Virtual Society?
by Robert Winter
TV tower TV tower TV tower
SYNOPSIS:  In many areas of contemporary life, virtual reality has already supplanted the more literal kind.

An emblematically odd moment in contemporary life occurred when the Midwestern cornfield used in the filming of the movie Field of Dreams found itself transformed into a regional tourist attraction.

It is not, of course, unusual for people on vacation to want to visit famous places, or to have their pictures taken there.   But traditionally, such locations have had real-world significance and history:   the Acropolis, St. Peter’s, the British Houses of Parliament, and so forth.   The Field of Dreams cornfield has nothing at all notable about it, beyond having been used in a work of cinematic fiction (actually, a fiction about a fantasy).

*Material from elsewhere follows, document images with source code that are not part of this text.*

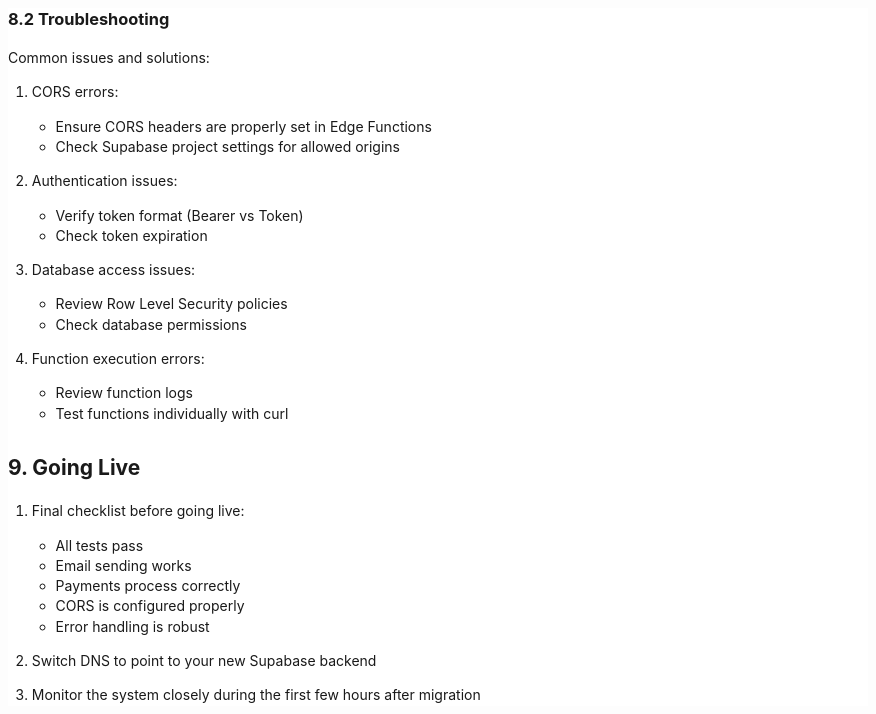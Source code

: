 ### 8.2 Troubleshooting

Common issues and solutions:

1. CORS errors:
   - Ensure CORS headers are properly set in Edge Functions
   - Check Supabase project settings for allowed origins

2. Authentication issues:
   - Verify token format (Bearer vs Token)
   - Check token expiration

3. Database access issues:
   - Review Row Level Security policies
   - Check database permissions

4. Function execution errors:
   - Review function logs
   - Test functions individually with curl

## 9. Going Live

1. Final checklist before going live:
   - All tests pass
   - Email sending works
   - Payments process correctly
   - CORS is configured properly
   - Error handling is robust

2. Switch DNS to point to your new Supabase backend
3. Monitor the system closely during the first few hours after migration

When I learned of this cornfield’s peculiar celebrity, I began wondering whether all the excited talk we were hearing from the techno-gurus about an impending new era of virtual reality might not actually be beside the point.  Maybe we were already living in virtual reality.

It also occurred to me that I needed to re-investigate my definition of virtual reality.

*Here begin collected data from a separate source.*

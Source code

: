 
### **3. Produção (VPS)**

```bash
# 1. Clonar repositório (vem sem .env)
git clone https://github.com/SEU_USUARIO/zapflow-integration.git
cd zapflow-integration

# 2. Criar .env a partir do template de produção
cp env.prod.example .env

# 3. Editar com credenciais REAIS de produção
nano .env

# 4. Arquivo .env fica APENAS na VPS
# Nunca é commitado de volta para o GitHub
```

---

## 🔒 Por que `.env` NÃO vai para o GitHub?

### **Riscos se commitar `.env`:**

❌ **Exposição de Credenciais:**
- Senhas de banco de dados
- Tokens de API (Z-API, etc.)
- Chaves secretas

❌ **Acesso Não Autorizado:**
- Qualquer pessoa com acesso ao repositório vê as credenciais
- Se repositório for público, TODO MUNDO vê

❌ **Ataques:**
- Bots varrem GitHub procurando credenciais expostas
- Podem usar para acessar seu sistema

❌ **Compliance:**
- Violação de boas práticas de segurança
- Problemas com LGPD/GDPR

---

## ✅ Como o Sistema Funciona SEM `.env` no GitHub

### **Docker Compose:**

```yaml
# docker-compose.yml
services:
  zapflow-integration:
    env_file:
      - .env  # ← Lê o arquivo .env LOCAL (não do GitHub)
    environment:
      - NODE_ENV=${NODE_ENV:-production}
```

I came up with the following:

Virtual reality is commonly spoken of in terms of computer technology creating environments in which we become immersed, sometimes with the aid of special eyepieces, joysticks, gloves, or other paraphernalia.   None of these features, though, truly distinguishes virtual reality from the more literal kind.  For example, real soldiers can wear special high-tech headsets to see things at night that are not, in the strictest sense, visible;  yet their adversaries end up quite empirically and literally dead.  Likewise, joysticks and computer simulations might be used to position real-world satellites, and doctors could perform real-world microsurgery by means of "virtual" gloves.

The defining element for virtual reality seems to be not so much the technology itself, as the purpose and manner in which it is used.  In essence, virtual reality appears to be the use of manufactured perceptions to supplant natural or spontaneous perceptions of what is actually going on around us.

Under this definition, much of modern life might be considered a virtual reality experience.